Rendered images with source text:
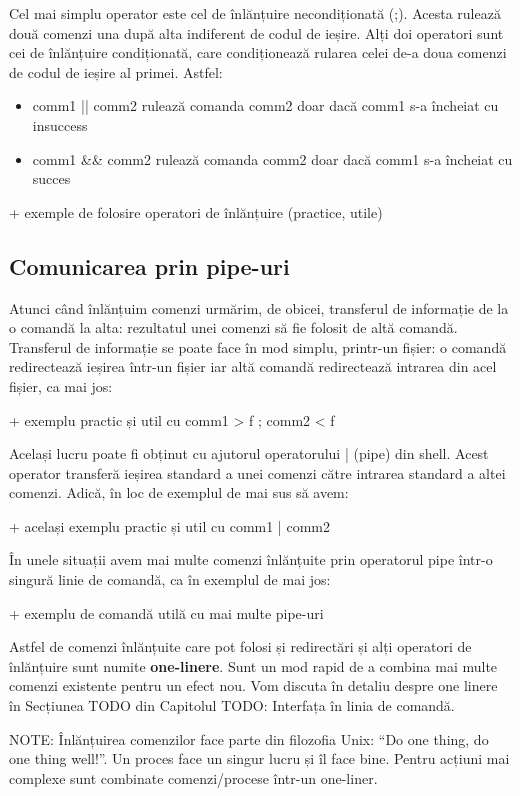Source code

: Cel mai simplu operator este cel de înlănțuire necondiționată (;). Acesta
rulează două comenzi una după alta indiferent de codul de ieșire. Alți doi
operatori sunt cei de înlănțuire condiționată, care condiționează rularea celei
de-a doua comenzi de codul de ieșire al primei. Astfel:

\begin{itemize}
	\item comm1 || comm2 rulează comanda comm2 doar dacă comm1 s-a încheiat cu insuccess
	\item comm1 \&\& comm2 rulează comanda comm2 doar dacă comm1 s-a încheiat cu succes
\end{itemize}

+ exemple de folosire operatori de înlănțuire (practice, utile)

\subsection{Comunicarea prin pipe-uri}
\label{sec:procese-operatii-pipe}

Atunci când înlănțuim comenzi urmărim, de obicei, transferul de informație de la
o comandă la alta: rezultatul unei comenzi să fie folosit de altă comandă.
Transferul de informație se poate face în mod simplu, printr-un fișier: o
comandă redirectează ieșirea într-un fișier iar altă comandă redirectează
intrarea din acel fișier, ca mai jos:

+     exemplu practic și util cu comm1 > f ; comm2 < f

Același lucru poate fi obținut cu ajutorul operatorului | (pipe) din shell.
Acest operator transferă ieșirea standard a unei comenzi către intrarea standard
a altei comenzi. Adică, în loc de exemplul de mai sus să avem:

+     același exemplu practic și util cu comm1 | comm2

În unele situații avem mai multe comenzi înlănțuite prin operatorul pipe într-o
singură linie de comandă, ca în exemplul de mai jos:

+     exemplu de comandă utilă cu mai multe pipe-uri

Astfel de comenzi înlănțuite care pot folosi și redirectări și alți operatori de
înlănțuire sunt numite \textbf{one-linere}. Sunt un mod rapid de a combina mai multe
comenzi existente pentru un efect nou. Vom discuta în detaliu despre one linere
în Secțiunea TODO din Capitolul TODO: Interfața în linia de comandă.

NOTE: Înlănțuirea comenzilor face parte din filozofia Unix: “Do one thing, do
one thing well!”. Un proces face un singur lucru și îl face bine. Pentru acțiuni
mai complexe sunt combinate comenzi/procese într-un one-liner.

• **EXERCISE AIM**:
Filter the lines above, keeping each one that contains the string "încheiat".

• **WRITTEN RESPONSE**:
	\item comm1 || comm2 rulează comanda comm2 doar dacă comm1 s-a încheiat cu insuccess
	\item comm1 \&\& comm2 rulează comanda comm2 doar dacă comm1 s-a încheiat cu succes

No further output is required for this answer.